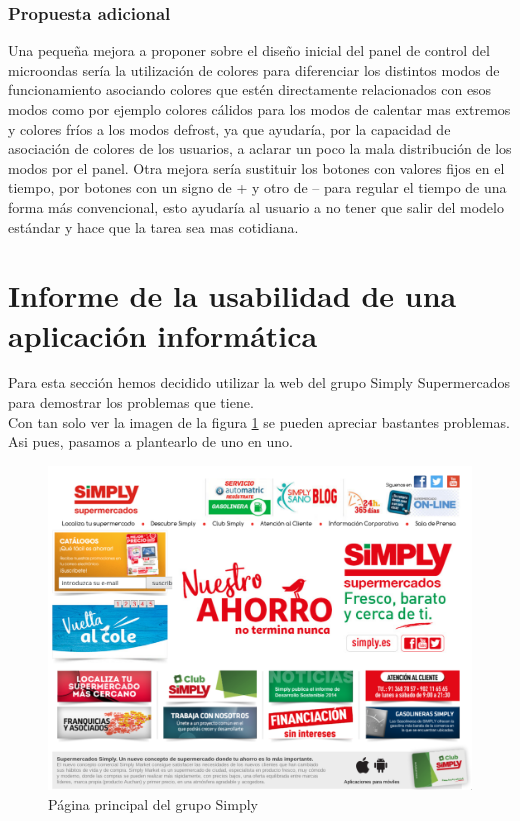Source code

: \documentclass[a4paper,11pt]{article}
\begin{document}
\subsubsection{Propuesta adicional}
Una pequeña mejora a proponer sobre el diseño inicial del panel de control del microondas sería la utilización de colores para diferenciar los distintos modos de funcionamiento asociando colores que estén directamente relacionados con esos modos como por ejemplo colores cálidos para los modos de calentar mas extremos y colores fríos a los modos defrost, ya que ayudaría, por la capacidad de asociación de colores de los usuarios, a aclarar un poco la mala distribución de los modos por el panel. Otra mejora sería sustituir los botones con valores fijos en el tiempo, por botones con un signo de + y otro de – para regular el tiempo de una forma más convencional, esto ayudaría al usuario a no tener que salir del modelo estándar y hace que la tarea sea mas cotidiana.


\section{Informe de la usabilidad de una aplicación informática}
Para esta sección hemos decidido utilizar la web del grupo Simply Supermercados \cite{webSimply} para demostrar los problemas que tiene.\\
Con tan solo ver la imagen de la figura \ref{fig:pagprin} se pueden apreciar bastantes problemas. Asi pues, pasamos a plantearlo de uno en uno.

\begin{figure}[h!]
 \centering
 \includegraphics[scale=0.5]{webPrincipal.png}
 \caption{Página principal del grupo Simply}
 \label{fig:pagprin}
\end{figure}
\end{document}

────────

## [Exercise brief]
Your task is to repeat the listing exactly while omitting its pictures.

## [Answer to this task]
Source code

: \documentclass[a4paper,11pt]{article}
\begin{document}
\subsubsection{Propuesta adicional}
Una pequeña mejora a proponer sobre el diseño inicial del panel de control del microondas sería la utilización de colores para diferenciar los distintos modos de funcionamiento asociando colores que estén directamente relacionados con esos modos como por ejemplo colores cálidos para los modos de calentar mas extremos y colores fríos a los modos defrost, ya que ayudaría, por la capacidad de asociación de colores de los usuarios, a aclarar un poco la mala distribución de los modos por el panel. Otra mejora sería sustituir los botones con valores fijos en el tiempo, por botones con un signo de + y otro de – para regular el tiempo de una forma más convencional, esto ayudaría al usuario a no tener que salir del modelo estándar y hace que la tarea sea mas cotidiana.


\section{Informe de la usabilidad de una aplicación informática}
Para esta sección hemos decidido utilizar la web del grupo Simply Supermercados \cite{webSimply} para demostrar los problemas que tiene.\\
Con tan solo ver la imagen de la figura \ref{fig:pagprin} se pueden apreciar bastantes problemas. Asi pues, pasamos a plantearlo de uno en uno.

\begin{figure}[h!]
 \centering
 \includegraphics[scale=0.5]{webPrincipal.png}
 \caption{Página principal del grupo Simply}
 \label{fig:pagprin}
\end{figure}
\end{document}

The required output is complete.